Bitcoins are decentralized, meaning they are not issued by governments. This gives Bitcoin the advantage of being free of manipulation and interference, but also means it is less widely accepted, easier to lose and more volatile than fiat currencies.

Unlike other currencies, such as the Euro or USD, Bitcoins have no physical form. They are completely digital and use cryptography and a proof-of-work scheme to create and manage the currency. This system prevents the copying and spending of the same Bitcoin multiple times, known as double-spending.

Bitcoins have a public ledger, known as the blockchain, which records every transaction and keeps track of who owns each coin in circulation. Each time a transaction takes place, it is bundled with other recent transactions to form a "block," which is added to the blockchain and confirmed by computers on the peer-to-peer network. A block is solved about every ten minutes. Due to this process, transactions cannot be reversed; meaning, in the case of an online purchase, a new transaction from the merchant to the customer would have to take place if a refund were deemed necessary.

It is extremely important that any potential investor take into account that Bitcoins are limited in supply. Unlike most currencies, where the supply changes to keep the value the same, the ultimate supply of Bitcoins is set, causing the value to fluctuate instead. The total volume of Bitcoins is capped at 21 million. Currently, the total number of Bitcoins available is just over 12 million. Bitcoins are "mined," or generated each time a block is solved. For every 210,000 blocks solved, the number of Bitcoins yielded per block is cut in half. This makes the generation of new coins increasingly slow and difficult as they approach maximum volume, as seen in the chart below:

(click to enlarge)(Source: en.bitcoin.it)

Though the supply of Bitcoins is limited, a single coin can be divided all the way down to its eighth decimal place (0.00000001 BTC) to allow for precise transactions requiring no rounding, even when the price spikes. Given its ability to be split, each coin could reach a value of $100,000,000 and still maintain the ability to accurately reflect dollar amounts down to a penny.
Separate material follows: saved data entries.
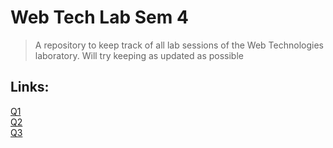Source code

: # Web Tech Lab Sem 4
> A repository to keep track of all lab sessions of the Web Technologies laboratory.
> Will try keeping as updated as possible

## Links:
[Q1](https://webtechlab-p1-rohan-san.vercel.app/) <br/>
[Q2](https://wtlp2.vercel.app/) <br/>
[Q3](https://wtlp3.vercel.app/)
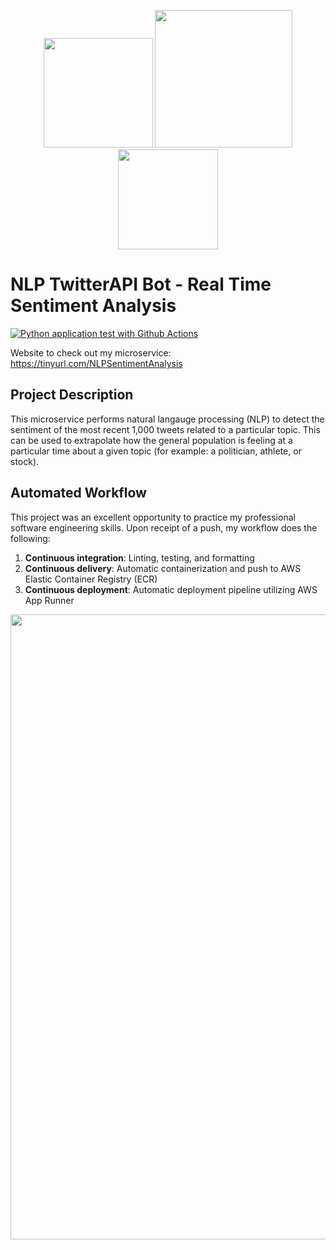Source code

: <p align="center">
  <img src="https://upload.wikimedia.org/wikipedia/commons/4/4f/Twitter-logo.svg" width="175" />
  <img src="https://upload.wikimedia.org/wikipedia/commons/a/a1/NeuralNetwork.png" width="220" /> 
  <img src="https://upload.wikimedia.org/wikipedia/commons/f/fc/Happy_face.svg" width="160" /> 
</p>

# NLP TwitterAPI Bot - Real Time Sentiment Analysis

[![Python application test with Github Actions](https://github.com/leocorelli/NLP_TwitterAPI_Bot/actions/workflows/main.yml/badge.svg)](https://github.com/leocorelli/NLP_TwitterAPI_Bot/actions/workflows/main.yml)

Website to check out my microservice: https://tinyurl.com/NLPSentimentAnalysis

## Project Description
This microservice performs natural langauge processing (NLP) to detect the sentiment of the most recent 1,000 tweets related to a particular topic. This can be used to extrapolate how the general population is feeling at a particular time about a given topic (for example: a politician, athlete, or stock).

## Automated Workflow
This project was an excellent opportunity to practice my professional software engineering skills. Upon receipt of a push, my workflow does the following:
1. **Continuous integration**: Linting, testing, and formatting
2. **Continuous delivery**: Automatic containerization and push to AWS Elastic Container Registry (ECR)
3. **Continuous deployment**: Automatic deployment pipeline utilizing AWS App Runner


<p align="center"><img align="center" width="1000px" src="https://github.com/leocorelli/NLP_TwitterAPI_Bot/blob/main/workflow.png"></p>
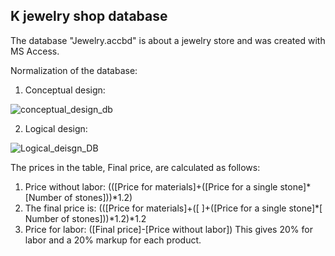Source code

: K jewelry shop database
------------------------

The database "Jewelry.accbd" is about a jewelry store and was created with MS Access. 

 
Normalization of the database:

1. Conceptual design:

![conceptual_design_db](https://github.com/user-attachments/assets/80d1c07d-74e9-4e37-828d-fc12f17207d0)

2. Logical design:

![Logical_deisgn_DB](https://github.com/user-attachments/assets/fcc6e8c4-e504-4b35-ae8f-60e713f2cb8c)

The prices in the table, Final price, are calculated as follows: 
1. Price without labor: (([Price for materials]+([Price for a single stone]*[Number of stones]))*1.2) 
2. The final price is: (([Price for materials]+([ ]+([Price for a single stone]*[ Number of stones]))*1.2)*1.2
3. Price for labor: ([Final price]-[Price without labor])
This gives 20% for labor and a 20% markup for each product.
Bitcoins can be bought using popular currencies and sold on an exchange. Currently, the most popular exchange is btcnCNY, while most transactions are made in USD. Bitcoins themselves can be thought of as codes added to the blockchain. Once someone buys or receives a Bitcoin, it is held in a secure, digital wallet. Wallets work by having two keys: one public, one private. The public key is given out to anyone who wishes to send you Bitcoins. Think of it in the instance of someone mailing you a check: the public key would be your address. The private key does the opposite of its public relative, allowing you to send coins from your wallet to another's. It's private because, if someone else were to get a hold of this key, they could send all of your Bitcoins to any wallet they wished and you would never be able to recover them.

Volatility

Bitcoin is currently worth in excess of $881 per coin. Twelve-months ago, they were just $13.50. This insanely large increase in price has continually left potential investors wondering whether the value can still climb higher. Just over a week ago, when the price was $730, analysts urged investors to stay away from hefty investments in the currency; and yet it continues to rise.

The biggest issues analysts have with Bitcoin is that it is too volatile. The more usage Bitcoin gets, the less volatile it will be. As its implementation becomes more diversified and widespread, individual incidents (like the government's shutdown of the Silk Road) should have less of an effect.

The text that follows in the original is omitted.